Próba wygenerowania ruchu wzrostowego
Wtorkowa sesja na WGPW rozpoczęła się w bardzo dobrych nastrojach. Źródłem optymizmu były dane z Chin, które pokazały lepsze od prognoz m.in. wskaźniki produkcji przemysłowej oraz sprzedaży detalicznej. Na ich bazie mocno zwyżkowały indeksy azjatyckie i parkiety europejskie poszły ich śladem.

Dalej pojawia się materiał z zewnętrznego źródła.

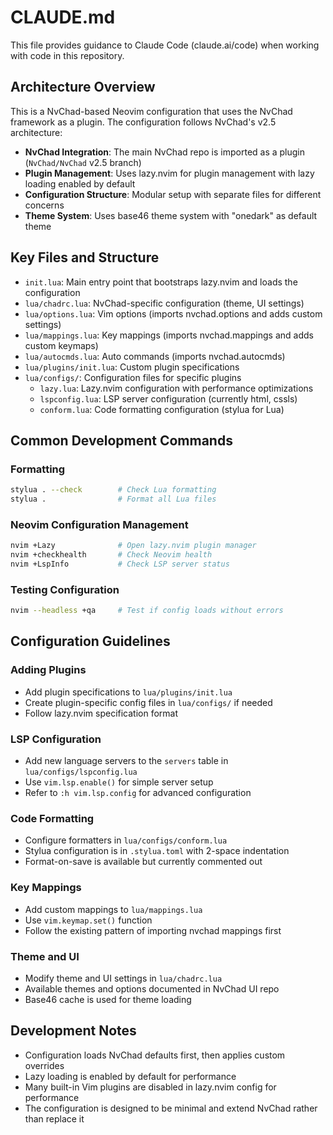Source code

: # CLAUDE.md

This file provides guidance to Claude Code (claude.ai/code) when working with code in this repository.

## Architecture Overview

This is a NvChad-based Neovim configuration that uses the NvChad framework as a plugin. The configuration follows NvChad's v2.5 architecture:

- **NvChad Integration**: The main NvChad repo is imported as a plugin (`NvChad/NvChad` v2.5 branch)
- **Plugin Management**: Uses lazy.nvim for plugin management with lazy loading enabled by default
- **Configuration Structure**: Modular setup with separate files for different concerns
- **Theme System**: Uses base46 theme system with "onedark" as default theme

## Key Files and Structure

- `init.lua`: Main entry point that bootstraps lazy.nvim and loads the configuration
- `lua/chadrc.lua`: NvChad-specific configuration (theme, UI settings)
- `lua/options.lua`: Vim options (imports nvchad.options and adds custom settings)
- `lua/mappings.lua`: Key mappings (imports nvchad.mappings and adds custom keymaps)
- `lua/autocmds.lua`: Auto commands (imports nvchad.autocmds)
- `lua/plugins/init.lua`: Custom plugin specifications
- `lua/configs/`: Configuration files for specific plugins
  - `lazy.lua`: Lazy.nvim configuration with performance optimizations
  - `lspconfig.lua`: LSP server configuration (currently html, cssls)
  - `conform.lua`: Code formatting configuration (stylua for Lua)

## Common Development Commands

### Formatting
```bash
stylua . --check        # Check Lua formatting
stylua .                # Format all Lua files
```

### Neovim Configuration Management
```bash
nvim +Lazy              # Open lazy.nvim plugin manager
nvim +checkhealth       # Check Neovim health
nvim +LspInfo           # Check LSP server status
```

### Testing Configuration
```bash
nvim --headless +qa     # Test if config loads without errors
```

## Configuration Guidelines

### Adding Plugins
- Add plugin specifications to `lua/plugins/init.lua`
- Create plugin-specific config files in `lua/configs/` if needed
- Follow lazy.nvim specification format

### LSP Configuration
- Add new language servers to the `servers` table in `lua/configs/lspconfig.lua`
- Use `vim.lsp.enable()` for simple server setup
- Refer to `:h vim.lsp.config` for advanced configuration

### Code Formatting
- Configure formatters in `lua/configs/conform.lua`
- Stylua configuration is in `.stylua.toml` with 2-space indentation
- Format-on-save is available but currently commented out

### Key Mappings
- Add custom mappings to `lua/mappings.lua`
- Use `vim.keymap.set()` function
- Follow the existing pattern of importing nvchad mappings first

### Theme and UI
- Modify theme and UI settings in `lua/chadrc.lua`
- Available themes and options documented in NvChad UI repo
- Base46 cache is used for theme loading

## Development Notes

- Configuration loads NvChad defaults first, then applies custom overrides
- Lazy loading is enabled by default for performance
- Many built-in Vim plugins are disabled in lazy.nvim config for performance
- The configuration is designed to be minimal and extend NvChad rather than replace it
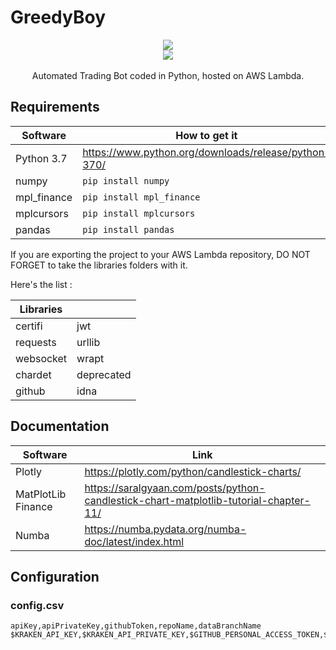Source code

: # GreedyBoy

<p align="center">
  <img src="https://github.com/kevinpruvost/GreedyBoy/blob/main/logo/eye.png"/><br/>
  <img src="https://github.com/kevinpruvost/GreedyBoy/blob/main/logo/title.png"/><br/><br/>
Automated Trading Bot coded in Python, hosted on AWS Lambda.
</p>


## Requirements

|Software        |How to get it                                               |
|----------------|------------------------------------------------------------|
|Python 3.7      |https://www.python.org/downloads/release/python-370/        |
|numpy           |`pip install numpy`                                         |
|mpl_finance     |`pip install mpl_finance` |
|mplcursors      |`pip install mplcursors`|
|pandas |`pip install pandas`  |

If you are exporting the project to your AWS Lambda repository, DO NOT FORGET to take the libraries folders with it.

Here's the list :

| Libraries | |
|-----------|-|
| certifi | jwt |
| requests | urllib |
| websocket | wrapt |
| chardet | deprecated |
| github | idna |

## Documentation

|Software|Link                         |
|--------|-----------------------------|
|Plotly  |https://plotly.com/python/candlestick-charts/|
|MatPlotLib Finance  | https://saralgyaan.com/posts/python-candlestick-chart-matplotlib-tutorial-chapter-11/ |
|Numba | https://numba.pydata.org/numba-doc/latest/index.html|

## Configuration

### config.csv

```csv
apiKey,apiPrivateKey,githubToken,repoName,dataBranchName
$KRAKEN_API_KEY,$KRAKEN_API_PRIVATE_KEY,$GITHUB_PERSONAL_ACCESS_TOKEN,$REPOSITORY_NAME_FOR_DATA,$DATA_BRANCH_NAME
```
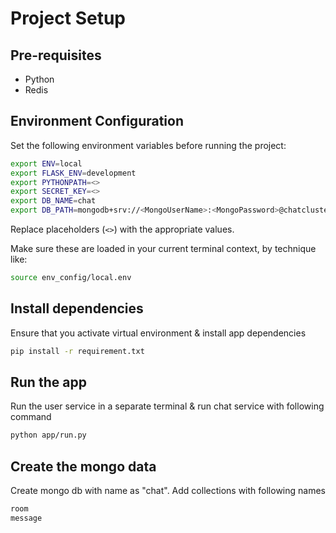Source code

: # Project Setup

## Pre-requisites
- Python
- Redis

## Environment Configuration
Set the following environment variables before running the project:

```sh
export ENV=local
export FLASK_ENV=development
export PYTHONPATH=<>
export SECRET_KEY=<>
export DB_NAME=chat
export DB_PATH=mongodb+srv://<MongoUserName>:<MongoPassword>@chatcluster.xyz.mongodb.net/
```

Replace placeholders (`<>`) with the appropriate values.

Make sure these are loaded in your current terminal context, by technique like:
```sh
source env_config/local.env
```

## Install dependencies
Ensure that you activate virtual environment & install app dependencies
```sh
pip install -r requirement.txt
```

## Run the app
Run the user service in a separate terminal & run chat service with following command
```sh
python app/run.py
```

##  Create the mongo data
Create mongo db with name as "chat". Add collections with following names
```sh
room
message
```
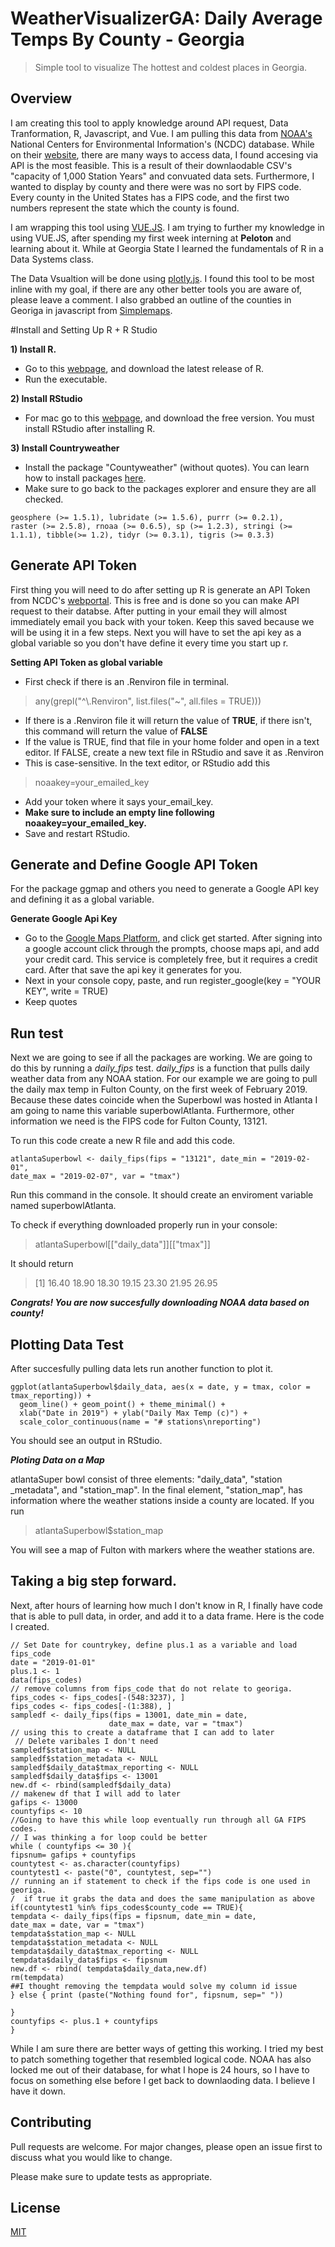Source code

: # WeatherVisualizerGA: Daily Average Temps By County - Georgia 

>Simple tool to visualize The hottest and coldest places in Georgia. 

## Overview

I am creating this tool to apply knowledge around API request, Data Tranformation, R, Javascript, and Vue. I am pulling this data from [NOAA's](https://www.noaa.gov/) National Centers for Environmental Information's (NCDC) database. While on their [website](https://www.ncdc.noaa.gov/cdo-web/), there are many ways to access data, I found accesing via API is the most feasible. This is a result of their  downlaodable CSV's "capacity of 1,000 Station Years" and convuated data sets. Furthermore, I wanted to display by county and there were was no sort by FIPS code. Every county in the United States has a FIPS code, and the first two numbers represent the state which the county is found. 

I am wrapping this tool using [VUE.JS](https://vuejs.org/). I am trying to further my knowledge in using VUE.JS, after spending my first week interning at **Peloton** and learning about it. While at Georgia State I learned the fundamentals of R in a Data Systems class. 

The Data Vsualtion will be done using [plotly.js](https://plot.ly/javascript/). I found this tool to be most inline with my goal, if there are any other better tools you are aware of, please leave a comment. I also grabbed an outline of the counties in Georiga in javascript from [Simplemaps](https://simplemaps.com/county-ga). 

#Install and Setting Up R + R Studio

**1) Install R.**
- Go to this [webpage](https://cran.r-project.org/bin/macosx/), and download the latest release of R. 
- Run the executable.

**2) Install RStudio**
- For mac go to this [webpage](https://www.rstudio.com/products/rstudio/download/), and download the free version. You must install RStudio after installing R. 

**3) Install Countryweather** 
- Install the package "Countyweather" (without quotes). You can learn how to install packages [here](http://web.cs.ucla.edu/~gulzar/rstudio/). 
- Make sure to go back to the packages explorer and ensure they are all checked. 
```dplyr (>= 0.4.3), ggmap (>= 2.6.1), ggplot2 (>= 2.1.0),
geosphere (>= 1.5.1), lubridate (>= 1.5.6), purrr (>= 0.2.1),
raster (>= 2.5.8), rnoaa (>= 0.6.5), sp (>= 1.2.3), stringi (>=
1.1.1), tibble(>= 1.2), tidyr (>= 0.3.1), tigris (>= 0.3.3)
```
## Generate API Token

First thing you will need to do after setting up R is generate an API Token from NCDC's [webportal](https://www.ncdc.noaa.gov/cdo-web/token). This is free and is done so you can make API request to their databse. After putting in your email they will almost immediately email you back with your token. Keep this saved because we will be using it in a few steps. Next you will have to set the api key as a global variable so you don't have define it every time you start up r. 

**Setting API Token as global variable**
- First check if there is an .Renviron file in terminal.
>any(grepl("^\\.Renviron", list.files("~", all.files = TRUE)))

- If there is a .Renviron file it will return the value of **TRUE**, if there isn't, this command will return the value of **FALSE**
- If the value is TRUE, find that file in your home folder and open in a text editor. If FALSE, create a new text file in RStudio and save it as .Renviron
- This is case-sensitive. In the text editor, or RStudio add this
>noaakey=your_emailed_key

- Add your token where it says your_email_key.
- **Make sure to include an empty line following noaakey=your_emailed_key.**
- Save and restart RStudio. 

## Generate and Define Google API Token

For the package ggmap and others you need to generate a Google API key and defining it as a global variable. 

**Generate Google Api Key**
- Go to the [Google Maps Platform](https://cloud.google.com/maps-platform/), and click get started. After signing into a google account click through the prompts, choose maps api, and add your credit card. This service is completely free, but it requires a credit card. After that save the api key it generates for you.  
- Next in your console copy, paste, and run register_google(key = "YOUR KEY", write = TRUE)
- Keep quotes

## Run test

Next we are going to see if all the packages are working. We are going to do this by running a *daily_fips* test. *daily_fips* is a function that pulls daily weather data from any NOAA station. For our example we are going to pull the daily max temp in Fulton County, on the first week of February 2019. Because these dates coincide when the Superbowl was hosted in Atlanta I am going to name this variable superbowlAtlanta. Furthermore, other information we need is the FIPS code for Fulton County, 13121.

To run this code create a new R file and add this code. 
``` 
atlantaSuperbowl <- daily_fips(fips = "13121", date_min = "2019-02-01", 
date_max = "2019-02-07", var = "tmax")
```
Run this command in the console. It should create an enviroment variable named superbowlAtlanta.

To check if everything downloaded properly run in your console:
> atlantaSuperbowl[["daily_data"]][["tmax"]]

It should return
>[1] 16.40 18.90 18.30 19.15 23.30 21.95 26.95

***Congrats! You are now succesfully downloading NOAA data based on county!***

## Plotting Data Test

After succesfully pulling data lets run another function to plot it.

``` library(ggplot2)
ggplot(atlantaSuperbowl$daily_data, aes(x = date, y = tmax, color = tmax_reporting)) + 
  geom_line() + geom_point() + theme_minimal() + 
  xlab("Date in 2019") + ylab("Daily Max Temp (c)") + 
  scale_color_continuous(name = "# stations\nreporting")
```

You should see an output in RStudio.

***Ploting Data on a Map***

atlantaSuper bowl consist of three elements: "daily_data", "station _metadata", and "station_map". In the final element, "station_map", has information where the weather stations inside a county are located. If you run

> atlantaSuperbowl$station_map

You will see a map of Fulton with markers where the weather stations are. 

## Taking a big step forward.

Next, after hours of learning how much I don't know in R, I finally have code that is able to pull data, in order, and add it to a data frame. Here is the code I created.

``` 
// Set Date for countrykey, define plus.1 as a variable and load fips_code
date = "2019-01-01"
plus.1 <- 1
data(fips_codes)
// remove columns from fips_code that do not relate to georiga.
fips_codes <- fips_codes[-(548:3237), ]
fips_codes <- fips_codes[-(1:388), ]
sampledf <- daily_fips(fips = 13001, date_min = date, 
                      date_max = date, var = "tmax")
// using this to create a dataframe that I can add to later
 // Delete varibales I don't need 
sampledf$station_map <- NULL
sampledf$station_metadata <- NULL
sampledf$daily_data$tmax_reporting <- NULL
sampledf$daily_data$fips <- 13001
new.df <- rbind(sampledf$daily_data)
// makenew df that I will add to later
gafips <- 13000
countyfips <- 10
//Going to have this while loop eventually run through all GA FIPS codes. 
// I was thinking a for loop could be better
while ( countyfips <= 30 ){
fipsnum= gafips + countyfips
countytest <- as.character(countyfips)
countytest1 <- paste("0", countytest, sep="")
// running an if statement to check if the fips code is one used in georiga.
/  if true it grabs the data and does the same manipulation as above
if(countytest1 %in% fips_codes$county_code == TRUE){
tempdata <- daily_fips(fips = fipsnum, date_min = date, 
date_max = date, var = "tmax")
tempdata$station_map <- NULL
tempdata$station_metadata <- NULL
tempdata$daily_data$tmax_reporting <- NULL
tempdata$daily_data$fips <- fipsnum
new.df <- rbind( tempdata$daily_data,new.df)
rm(tempdata)
##I thought removing the tempdata would solve my column id issue
} else { print (paste("Nothing found for", fipsnum, sep=" "))

}
countyfips <- plus.1 + countyfips
}
```
While I am sure there are better ways of getting this working. I tried my best to patch something together that resembled logical code. 
NOAA has also locked me out of their database, for what I hope is 24 hours, so I have to focus on something else before I get back to downlaoding data. I believe I have it down. 

## Contributing
Pull requests are welcome. For major changes, please open an issue first to discuss what you would like to change.

Please make sure to update tests as appropriate.


## License
[MIT](https://choosealicense.com/licenses/mit/)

18.01.2012 | aktual.: 18.01.2012 09:11
WIG20, przy wyraźnie umacniającym się złotym wystartował od jednoprocentowych wzrostów, a tuż przed południem zyskiwał przeszło 2%. Spokojnie wyglądał rynek długu, po udanych aukcjach krótkoterminowego długu Hiszpanii i funduszu EFSF, który jeszcze dzień wcześniej stracił rating AAA w agencji S&P. Rezultat był taki, że inwestorzy coraz bardziej chcą wierzyć w czwartkowe słowa Mario Draghiego, który widzi już pozytywne rezultaty grudniowych super pożyczek dla banków europejskich na kwotę prawie 0,5 biliona euro. Kupujących wspomagał również dużo lepszy od oczekiwań wskaźnik nastrojów wśród niemieckich inwestorów i analityków, prowadzonym przez instytutu ZEW (-21,6 vs -49,7 pkt).
Spore różnice (na plus)
były również w przypadku adekwatnego odczytu dla całej strefy euro. Niestety huraoptymistyczne nastroje zostały przystopowane przez mieszane raporty banków amerykańskich. Spory zawód sprawiły wyniki CitiGroup, lepiej wypadł Wells Fargo. W rezultacie po południu przeważała chęć realizacji zysków po dwóch dniach dynamicznych wzrostów. W przypadku WIG20 oznaczało to cofnięcie o kilka, kilkanaście punktów, co nadal dawało spore zwyżki do poniedziałkowego odniesienia. Koniec sesji pogłębił ruch korekcyjny, co pokazało jak mało pewności ma nadal strona popytowa, która woli zrealizować zyski w bardzo krótkim terminie. Mimo wszystko WIG20 zakończył dzień zwyżką o 1,1% (2208 pkt), przy obrocie 901 mln PLN, co daje nadzieje na dalsze wzrosty.